### TASK OBJECTIVE
Each entry is to be repeated word for word, and the images are to be dropped.

### EXTRACTED ENTRIES

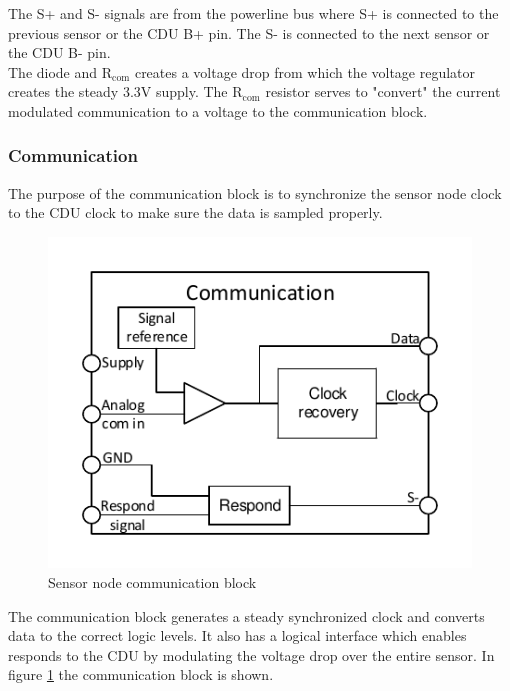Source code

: The S+ and S- signals are from the powerline bus where S+ is connected to the previous sensor or the CDU B+ pin. The S- is connected to the next sensor or the CDU B- pin.\\

The diode and R$_{\text{com}}$ creates a voltage drop from which the voltage regulator creates the steady 3.3V supply. The R$_{\text{com}}$ resistor serves to "convert" the current modulated communication to a voltage to the communication block.

\subsubsection{Communication}

The purpose of the communication block is to synchronize the sensor node clock to the CDU clock to make sure the data is sampled properly.

\begin{figure}[H]
	\centering
	\includegraphics[width=.5\textwidth]{billeder/communication_sn}
	\caption{Sensor node communication block}
	\label{fig:SN_com_fig}
\end{figure}

The communication block generates a steady synchronized clock and converts data to the correct logic levels. It also has a logical interface which enables responds to the CDU by modulating the voltage drop over the entire sensor. In figure \ref{fig:SN_com_fig} the communication block is shown.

### ANSWER BELOW
Source code

: The S+ and S- signals are from the powerline bus where S+ is connected to the previous sensor or the CDU B+ pin. The S- is connected to the next sensor or the CDU B- pin.\\

The diode and R$_{\text{com}}$ creates a voltage drop from which the voltage regulator creates the steady 3.3V supply. The R$_{\text{com}}$ resistor serves to "convert" the current modulated communication to a voltage to the communication block.

\subsubsection{Communication}

The purpose of the communication block is to synchronize the sensor node clock to the CDU clock to make sure the data is sampled properly.

\begin{figure}[H]
	\centering
	\includegraphics[width=.5\textwidth]{billeder/communication_sn}
	\caption{Sensor node communication block}
	\label{fig:SN_com_fig}
\end{figure}

The communication block generates a steady synchronized clock and converts data to the correct logic levels. It also has a logical interface which enables responds to the CDU by modulating the voltage drop over the entire sensor. In figure \ref{fig:SN_com_fig} the communication block is shown.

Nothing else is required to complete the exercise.